L’automobile reste toujours, en dépit des crises, un objet de désir paradoxal. Les voitures de très haut de gamme, inaccessibles, et inutilisables dans leurs spécificités techniques extrêmes, déploient tous leurs chromes et leurs cuirs. Elles marquent encore ce salon qui fait du luxe et de l’exception une tradition accentuée, comme chaque année, par la présence visible de très nombreux carrossiers et préparateurs. Cette fête de l’automobile d’exception continue à attirer les foules qui n’hésitent pas à se masser devant les stands de voiture de luxe pour apercevoir la dernière Ferrari ou Maserati, ou s’extasier devant la McLaren P1, déjà mythique, ou la Koenigsegg de plus de 1000 CV dans sa livrée toute pailletée d’or que l’on imagine destinée aux nouveaux milliardaires chinois.

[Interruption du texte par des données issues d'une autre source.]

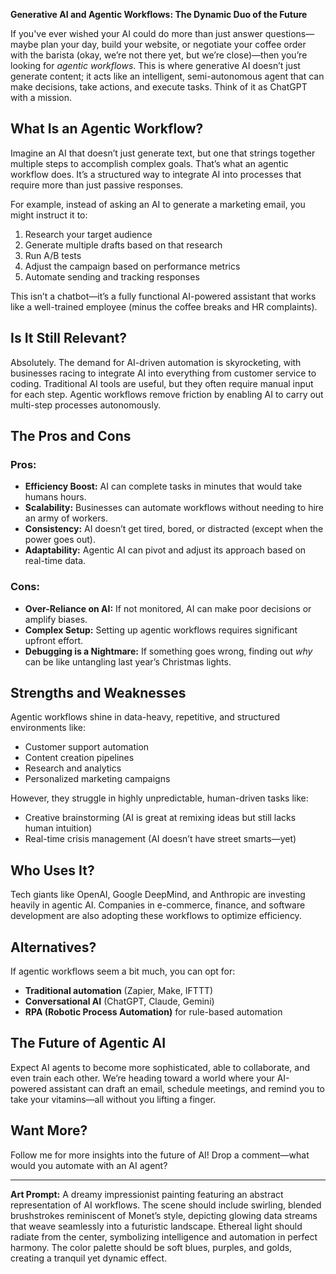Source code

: **Generative AI and Agentic Workflows: The Dynamic Duo of the Future**

If you've ever wished your AI could do more than just answer questions—maybe plan your day, build your website, or negotiate your coffee order with the barista (okay, we’re not there yet, but we’re close)—then you’re looking for *agentic workflows*. This is where generative AI doesn’t just generate content; it acts like an intelligent, semi-autonomous agent that can make decisions, take actions, and execute tasks. Think of it as ChatGPT with a mission.

## What Is an Agentic Workflow?

Imagine an AI that doesn’t just generate text, but one that strings together multiple steps to accomplish complex goals. That’s what an agentic workflow does. It’s a structured way to integrate AI into processes that require more than just passive responses.

For example, instead of asking an AI to generate a marketing email, you might instruct it to:

1. Research your target audience
2. Generate multiple drafts based on that research
3. Run A/B tests
4. Adjust the campaign based on performance metrics
5. Automate sending and tracking responses

This isn’t a chatbot—it’s a fully functional AI-powered assistant that works like a well-trained employee (minus the coffee breaks and HR complaints).

## Is It Still Relevant?

Absolutely. The demand for AI-driven automation is skyrocketing, with businesses racing to integrate AI into everything from customer service to coding. Traditional AI tools are useful, but they often require manual input for each step. Agentic workflows remove friction by enabling AI to carry out multi-step processes autonomously.

## The Pros and Cons

### **Pros:**
- **Efficiency Boost:** AI can complete tasks in minutes that would take humans hours.
- **Scalability:** Businesses can automate workflows without needing to hire an army of workers.
- **Consistency:** AI doesn’t get tired, bored, or distracted (except when the power goes out).
- **Adaptability:** Agentic AI can pivot and adjust its approach based on real-time data.

### **Cons:**
- **Over-Reliance on AI:** If not monitored, AI can make poor decisions or amplify biases.
- **Complex Setup:** Setting up agentic workflows requires significant upfront effort.
- **Debugging is a Nightmare:** If something goes wrong, finding out *why* can be like untangling last year’s Christmas lights.

## Strengths and Weaknesses

Agentic workflows shine in data-heavy, repetitive, and structured environments like:
- Customer support automation
- Content creation pipelines
- Research and analytics
- Personalized marketing campaigns

However, they struggle in highly unpredictable, human-driven tasks like:
- Creative brainstorming (AI is great at remixing ideas but still lacks human intuition)
- Real-time crisis management (AI doesn’t have street smarts—yet)

## Who Uses It?

Tech giants like OpenAI, Google DeepMind, and Anthropic are investing heavily in agentic AI. Companies in e-commerce, finance, and software development are also adopting these workflows to optimize efficiency.

## Alternatives?

If agentic workflows seem a bit much, you can opt for:
- **Traditional automation** (Zapier, Make, IFTTT)
- **Conversational AI** (ChatGPT, Claude, Gemini)
- **RPA (Robotic Process Automation)** for rule-based automation

## The Future of Agentic AI

Expect AI agents to become more sophisticated, able to collaborate, and even train each other. We’re heading toward a world where your AI-powered assistant can draft an email, schedule meetings, and remind you to take your vitamins—all without you lifting a finger.

## Want More?

Follow me for more insights into the future of AI! Drop a comment—what would you automate with an AI agent?

---

**Art Prompt:**
A dreamy impressionist painting featuring an abstract representation of AI workflows. The scene should include swirling, blended brushstrokes reminiscent of Monet’s style, depicting glowing data streams that weave seamlessly into a futuristic landscape. Ethereal light should radiate from the center, symbolizing intelligence and automation in perfect harmony. The color palette should be soft blues, purples, and golds, creating a tranquil yet dynamic effect.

En revanche, il faut chercher les nouveautés sur le front de la voiture raisonnable, accessible économiquement et dont la trace environnementale est peu visible. Il y a incontestablement un retrait de la "voiture propre" en ce printemps 2013 comme si cet engouement fébrile destiné, depuis 2008, à sauver l’industrie automobile en danger, était retombé. Il n’y a plus d'espace consacré aux motorisations alternatives ni de piste d’essai de véhicules électriques, et les produits innovants se cherchent dans les stands.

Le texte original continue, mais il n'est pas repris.